Dataset entries:
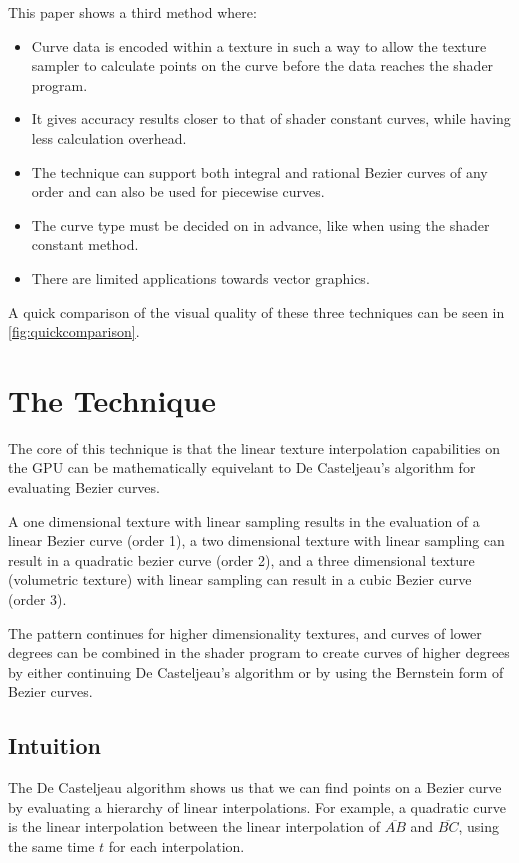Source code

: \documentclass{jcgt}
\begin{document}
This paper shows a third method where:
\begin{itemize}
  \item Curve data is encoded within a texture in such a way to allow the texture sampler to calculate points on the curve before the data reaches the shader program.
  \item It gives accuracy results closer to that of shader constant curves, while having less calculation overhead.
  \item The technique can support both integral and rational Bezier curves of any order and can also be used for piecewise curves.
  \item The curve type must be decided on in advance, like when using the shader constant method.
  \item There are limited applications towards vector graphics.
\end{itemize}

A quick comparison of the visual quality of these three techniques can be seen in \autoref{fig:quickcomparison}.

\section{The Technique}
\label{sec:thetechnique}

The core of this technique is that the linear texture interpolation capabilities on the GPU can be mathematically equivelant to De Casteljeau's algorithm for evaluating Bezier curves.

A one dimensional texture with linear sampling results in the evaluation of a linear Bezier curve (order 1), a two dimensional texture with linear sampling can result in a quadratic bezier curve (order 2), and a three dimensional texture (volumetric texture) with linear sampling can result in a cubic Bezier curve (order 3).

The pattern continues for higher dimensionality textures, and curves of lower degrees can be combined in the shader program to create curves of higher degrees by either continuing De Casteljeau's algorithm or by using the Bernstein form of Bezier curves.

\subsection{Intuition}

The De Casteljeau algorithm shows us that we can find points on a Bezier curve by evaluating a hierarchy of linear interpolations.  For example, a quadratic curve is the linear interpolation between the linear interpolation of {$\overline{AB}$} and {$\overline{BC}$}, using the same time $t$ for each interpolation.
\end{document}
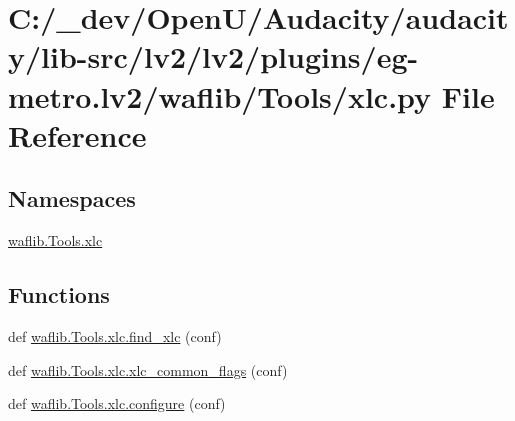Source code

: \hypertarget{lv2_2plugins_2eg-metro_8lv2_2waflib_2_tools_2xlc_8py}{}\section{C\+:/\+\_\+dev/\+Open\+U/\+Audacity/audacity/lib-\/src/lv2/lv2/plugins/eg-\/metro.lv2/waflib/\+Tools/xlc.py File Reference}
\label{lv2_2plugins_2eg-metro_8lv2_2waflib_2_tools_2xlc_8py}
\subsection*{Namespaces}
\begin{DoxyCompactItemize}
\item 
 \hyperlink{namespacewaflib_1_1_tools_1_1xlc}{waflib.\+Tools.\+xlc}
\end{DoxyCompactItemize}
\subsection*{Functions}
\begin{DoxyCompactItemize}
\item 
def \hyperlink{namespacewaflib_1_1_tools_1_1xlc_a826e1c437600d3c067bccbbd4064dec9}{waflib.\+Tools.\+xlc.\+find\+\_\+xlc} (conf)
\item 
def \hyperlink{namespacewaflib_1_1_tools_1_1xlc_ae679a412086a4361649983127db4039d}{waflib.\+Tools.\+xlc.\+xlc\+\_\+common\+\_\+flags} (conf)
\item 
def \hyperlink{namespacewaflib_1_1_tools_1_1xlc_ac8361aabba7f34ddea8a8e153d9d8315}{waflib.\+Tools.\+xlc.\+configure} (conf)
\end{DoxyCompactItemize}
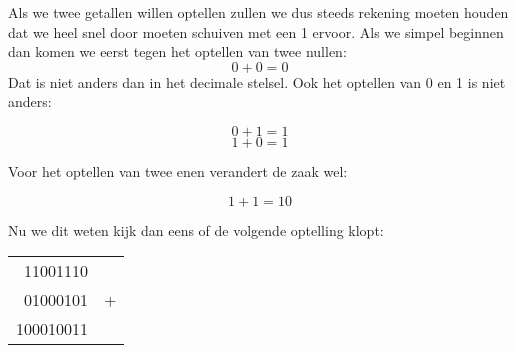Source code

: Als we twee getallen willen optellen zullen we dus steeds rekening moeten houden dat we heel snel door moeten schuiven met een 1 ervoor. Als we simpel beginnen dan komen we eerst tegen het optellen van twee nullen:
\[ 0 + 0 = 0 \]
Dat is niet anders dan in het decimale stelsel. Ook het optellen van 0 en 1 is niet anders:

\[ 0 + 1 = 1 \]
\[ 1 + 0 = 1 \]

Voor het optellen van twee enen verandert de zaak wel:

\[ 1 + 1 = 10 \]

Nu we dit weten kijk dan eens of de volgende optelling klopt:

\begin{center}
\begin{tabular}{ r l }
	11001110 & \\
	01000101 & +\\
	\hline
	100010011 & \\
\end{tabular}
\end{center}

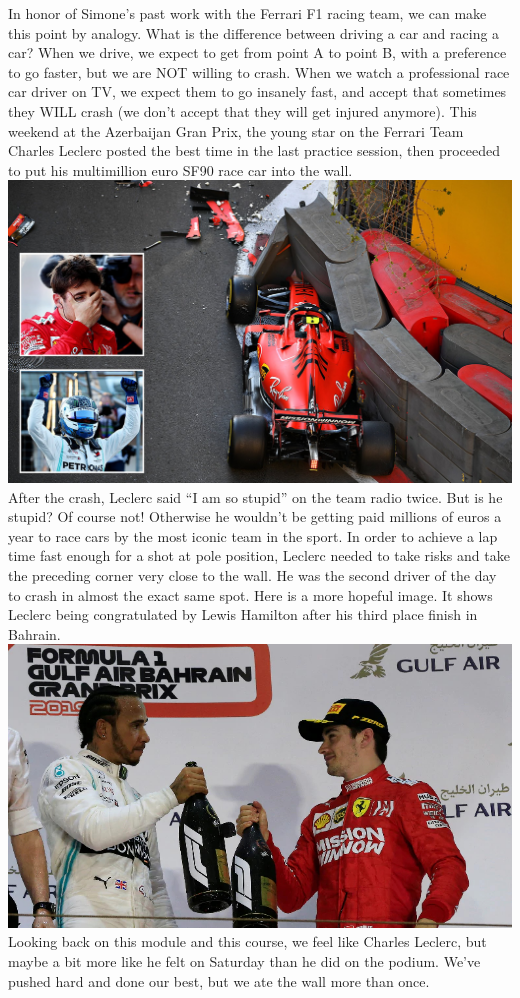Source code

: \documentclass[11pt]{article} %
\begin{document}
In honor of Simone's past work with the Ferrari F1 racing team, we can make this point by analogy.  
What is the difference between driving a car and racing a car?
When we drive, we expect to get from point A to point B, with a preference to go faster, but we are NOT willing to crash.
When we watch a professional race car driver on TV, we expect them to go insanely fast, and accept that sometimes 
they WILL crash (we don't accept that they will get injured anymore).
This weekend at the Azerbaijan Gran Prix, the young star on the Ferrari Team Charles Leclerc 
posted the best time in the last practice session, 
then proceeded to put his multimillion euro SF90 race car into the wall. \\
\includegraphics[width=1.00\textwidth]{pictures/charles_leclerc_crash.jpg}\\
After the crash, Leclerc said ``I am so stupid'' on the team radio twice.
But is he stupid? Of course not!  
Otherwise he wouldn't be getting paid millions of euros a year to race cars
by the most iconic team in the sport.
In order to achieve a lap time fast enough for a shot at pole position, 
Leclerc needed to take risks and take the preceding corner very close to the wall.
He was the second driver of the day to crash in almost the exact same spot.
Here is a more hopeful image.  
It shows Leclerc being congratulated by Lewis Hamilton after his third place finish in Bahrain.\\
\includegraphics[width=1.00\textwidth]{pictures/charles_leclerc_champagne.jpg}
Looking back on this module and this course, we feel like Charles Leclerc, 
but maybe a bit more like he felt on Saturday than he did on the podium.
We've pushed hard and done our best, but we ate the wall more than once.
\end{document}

▸ **EXERCISE OBJECTIVE**:
For the word "order", work out how many lines of the entries contain it, and state the number alone.

▸ **OUTPUT OF THE TASK**:
3